Formal definitions of all the above listed indices can be found in the source papers as well as in the manual of the MultiWFN program,69 which has been used to calculate HOMA (with parameters for the C–C bond calculated consistently according to ref. 9) as well as ATI and KMCI (both in the NAO basis). To calculate HRCP, FLU, SA, and EL the analysis of electron density distribution within the framework of quantum theory of atoms in molecules has been performed using AIMAll program.70 Although the electronic indices calculated using different partitioning schemes may sometimes give rise to different aromaticity predictions,71 our preliminary studies show that the NAO-based indices like KMCI and ATI are fully equivalent to their AIM- and FAS-based counterparts, i.e.

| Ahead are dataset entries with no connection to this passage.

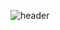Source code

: 
![header](https://capsule-render.vercel.app/api?type=waving&height=300&color=gradient&text=Welcome%20to%20Kimy's%20github&textBg=false&fontAlign=50&section=header&animation=fadeIn&fontSize=50&width=100)

<!--
<img src="https://capsule-render.vercel.app/api?type=waving&color=0:90d54c,30:e2fa03,75:00dcff,100:3bd1c7&height=100&section=header&text=&fontSize=0" width="100%"/>

### Hi there 👋

![header](https://capsule-render.vercel.app/api?type=waving&height=300&color=gradient&text=Welcome%20to%20Kimy's%20github&textBg=false&fontAlign=50&section=header&animation=fadeIn&fontSize=50&width=100)
![Yaechan Kim's GitHub stats](https://github-readme-stats.vercel.app/api?username=Kimy19&show_icons=true&theme=radical)
<br>
[![Solved.ac
프로필](http://mazassumnida.wtf/api/v2/generate_badge?boj=ychan)](https://solved.ac/ychan)


<a href="버튼을 눌렀을 때 이동할 링크" target="_blank"><img src="https://img.shields.io/badge/뱃지레이블-배경색?style=뱃지모양&logo=로고&logoColor=로고색상"/></a>
<div align = "center">
  👨‍💻 I’m currently learning 
</div>
<div align = "center">
  <img src="https://img.shields.io/badge/Python-3766AB?style=flat-square&logo=Python&logoColor=white"/> 
  <img src="https://img.shields.io/badge/Java-007396?style=flat-square&logo=Java&logoColor=white"/>
  <img src="https://img.shields.io/badge/Spring Boot-6DB33F?style=flat-square&logo=SpringBoot&logoColor=white"/>
  <img src="https://img.shields.io/badge/Amazon AWS-232F3E?style=flat-square&logo=AmazonAWS&logoColor=white"/>
</div>

-->
<!--
**Kimy19/Kimy19** is a ✨ _special_ ✨ repository because its `README.md` (this file) appears on your GitHub profile.

Here are some ideas to get you started:


- 🌱 I’m currently learning ...
- 👯 I’m looking to collaborate on ...
- 🤔 I’m looking for help with ...
- 💬 Ask me about ...
- 📫 How to reach me: ...
- 😄 Pronouns: ...
- ⚡ Fun fact: ...
-->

IRing and PDI, respectively (the r-squared coefficients are very close to 1.00 in all cases); the IRing and PDI values are included in Table S1 in ESI. The NICS(1)zz values have been determined for all systems (using the Gaussian 09 package72) except for polycyclic aromatic hydrocarbons, for which NICS is ill-defined, owing to its proven non-local character caused by mixing of different ring currents.21–25 The EDDBk indices have been obtained using the NBO6 software73 and the script program written by one of the authors (DS).74 The corresponding EDDB(r) maps have been generated by means of the standard tools from the Gaussian 09 package (formchk and cubegen programs). The CAM-B3LYP75/def2-TZVPP76 calculations with full geometry optimizations have been performed using Gaussian 09. The correlation and principal component analyses based on appropriately scaled aromaticity indices (scaling factors can be found in Table S1 in ESI) have been carried out using the R-package77 and their results are summarized in Fig. 3 and 4, while the complete results of the benchmark calculations are collected in Tables S1 and S2 in ESI.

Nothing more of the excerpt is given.